With a plot that’s initial structure is oddly reminiscent of last year’s similarly disappointing Train to Busan sequel Peninsula, Army of the Dead is nominally the story of Scott Ward (Dave Bautista), a father and mercenary/burger flipper who is wallowing in his own private shame following a disaster in which Las Vegas was overwhelmed by a zombie uprising. Now months or years later, Scott is contacted by a billionaire captain of industry (Mortal Kombat’s Hiroyuki Sanada) who tasks him with infiltrating the walled-off city in order to score the heist of a lifetime from a casino vault before Las Vegas is scheduled to be bombed off the face of the Earth by the U.S. government. Scott must therefore assemble the requisite heist team, accomplished via the typical, Rick and Morty-style “You son of a bitch, I’m in” sequences. Throw in an estranged daughter (Ella Purnell) with her own reasons for wanting to snoop around the zombie-infested Vegas, and you have the bones of a zombie action/heist/father-daughter reconciliation storyline.
Of course, if you presented most directors with that outline, they’d work it into a tight, 100-minute thriller, but Zack Snyder isn’t most directors. If there’s one thing that defines this guy’s modern work, it’s the pursuit of overwrought decadence and a seeming determination not to leave anything on the cutting room floor—perhaps that’s what you get after enough fans beg for so long that it results in a 4-hour cut of Justice League. Regardless, this somehow results in a 2.5 hour sprawl for Army of the Dead, which is perfectly indicative of the excesses that are on display. Does it give us ample time to get acquainted with our cast of mercs? It certainly does, although it also means we spend about an hour chatting with these people before they ever set foot in Vegas. Only Snyder would argue that all of this bloat was essential.

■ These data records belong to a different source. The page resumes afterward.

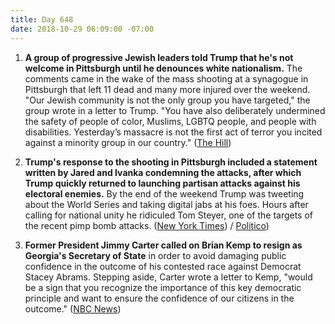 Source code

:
 ```yaml
---
title: Day 648
date: 2018-10-29 06:09:00 -07:00
---
```


1. **A group of progressive Jewish leaders told Trump that he's not welcome in Pittsburgh until he denounces white nationalism.** The comments came in the wake of the mass shooting at a synagogue in Pittsburgh that left 11 dead and many more injured over the weekend. "Our Jewish community is not the only group you have targeted," the group wrote in a letter to Trump. "You have also deliberately undermined the safety of people of color, Muslims, LGBTQ people, and people with disabilities. Yesterday’s massacre is not the first act of terror you incited against a minority group in our country." ([The Hill](https://thehill.com/homenews/administration/413558-jewish-leaders-say-trumps-not-welcome-in-pittsburgh-until-he))

2. **Trump's response to the shooting in Pittsburgh included a statement written by Jared and Ivanka condemning the attacks, after which Trump quickly returned to launching partisan attacks against his electoral enemies.** By the end of the weekend Trump was tweeting about the World Series and taking digital jabs at his foes. Hours after calling for national unity he ridiculed Tom Steyer, one of the targets of the recent pimp bomb attacks. ([New York Times](https://www.nytimes.com/2018/10/28/us/politics/trump-pittsburgh-synagogue.html)) / [Politico](https://www.politico.com/story/2018/10/28/hours-after-preaching-unity-trump-ridicules-democratic-bomb-target-944017))

3. **Former President Jimmy Carter called on Brian Kemp to resign as Georgia's Secretary of State** in order to avoid damaging public confidence in the outcome of his contested race against Democrat Stacey Abrams. Stepping aside, Carter wrote a letter to Kemp, "would be a sign that you recognize the importance of this key democratic principle and want to ensure the confidence of our citizens in the outcome." ([NBC News](https://www.nbcnews.com/politics/elections/jimmy-carter-calls-georgia-gop-candidate-resign-secretary-state-n925531))  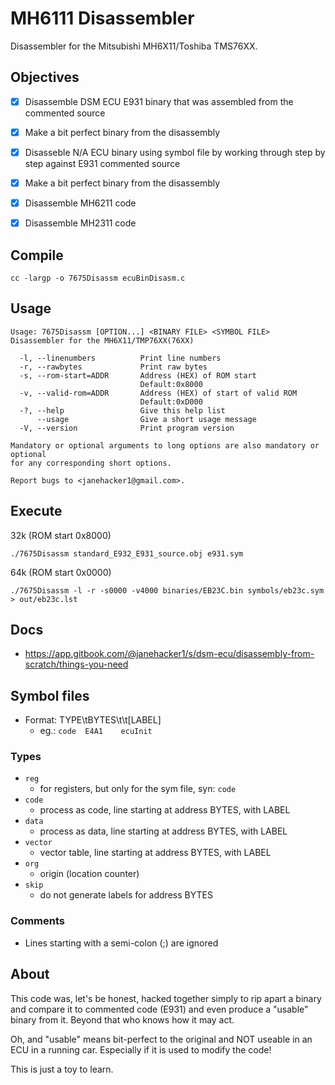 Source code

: # MH6111 Disassembler
Disassembler for the Mitsubishi MH6X11/Toshiba TMS76XX.

## Objectives
- [x] Disassemble DSM ECU E931 binary that was assembled from the commented source
- [x] Make a bit perfect binary from the disassembly
- [x] Disasseble N/A ECU binary using symbol file by working through step by step against E931 commented source
- [x] Make a bit perfect binary from the disassembly
- [x] Disassemble MH6211 code
- [x] Disassemble MH2311 code


## Compile
```
cc -largp -o 7675Disassm ecuBinDisasm.c
```


## Usage
```
Usage: 7675Disassm [OPTION...] <BINARY FILE> <SYMBOL FILE>
Disassembler for the MH6X11/TMP76XX(76XX)

  -l, --linenumbers          Print line numbers
  -r, --rawbytes             Print raw bytes
  -s, --rom-start=ADDR       Address (HEX) of ROM start
                             Default:0x8000
  -v, --valid-rom=ADDR       Address (HEX) of start of valid ROM
                             Default:0xD000
  -?, --help                 Give this help list
      --usage                Give a short usage message
  -V, --version              Print program version

Mandatory or optional arguments to long options are also mandatory or optional
for any corresponding short options.

Report bugs to <janehacker1@gmail.com>.

```


## Execute
32k (ROM start 0x8000)
```
./7675Disassm standard_E932_E931_source.obj e931.sym
```

64k (ROM start 0x0000)
```
./7675Disassm -l -r -s0000 -v4000 binaries/EB23C.bin symbols/eb23c.sym > out/eb23c.lst
```


## Docs
* https://app.gitbook.com/@janehacker1/s/dsm-ecu/disassembly-from-scratch/things-you-need


## Symbol files
* Format: TYPE\tBYTES\t\t[LABEL]
  - eg.: `code  E4A1    ecuInit`


### Types
* `reg`
  - for registers, but only for the sym file, syn: `code`
* `code`
  - process as code, line starting at address BYTES, with LABEL
* `data`
  - process as data, line starting at address BYTES, with LABEL
* `vector`
  - vector table, line starting at address BYTES, with LABEL
* `org`
  - origin (location counter)
* `skip`
  - do not generate labels for address BYTES


### Comments
* Lines starting with a semi-colon (;) are ignored


## About
This code was, let's be honest, hacked together simply to rip apart a binary and compare it to commented code (E931) and even produce a "usable" binary from it. Beyond that who knows how it may act.

Oh, and "usable" means bit-perfect to the original and NOT useable in an ECU in a running car. Especially if it is used to modify the code!

This is just a toy to learn.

Granted, there are some standouts among the cast who do manage to make Army of the Dead engaging in spurts. Bautista is as likable an action star as exists in Hollywood today, bringing his unexpectedly soulful delivery to material that isn’t really worthy of it, in addition to having a few nice action scenes where he gets to play the powerhouse, ragdolling zombie stuntmen with glee and practicing John Wick-style gun kata on the fly. Another magnetic screen presence is French actress Nora Arnezeder, here playing a tough-as-nails “coyote” who specializes in smuggling humans in and out of the ruins of Vegas, channeling the suave capability of Mélanie Laurent in Tarantino’s Inglourious Basterds. The film’s European ensemble is something of a mixed bag, as Matthias Schweighöfer’s German safecracker character is blessed with some of the script’s best lines of comedy, but is simultaneously referred to repeatedly as a “kid” throughout, despite the man being 40 years old.
Likewise, in the moments that Army of the Dead truly commits to zombie carnage (never moreso than in the musical opening sequence that heavily evokes the intro to Zombieland), it’s hard to fault Snyder and co.’s commitment to total grossout overkill. There are sequences here shocking in their sheer goriness—we’re talking Peter Jackson-level comic overkill, like a zombie being blasted into sticky red chunks in slow motion by a heavy-cal machine gun—that will have genre geeks guffawing at the chutzpah of everyone involved. Are those sequences dampened a bit by their overreliance on CGI, rather than buckets and buckets of fake blood? Perhaps, but the film’s commitment to splatter is still admirably intense and appreciably gross.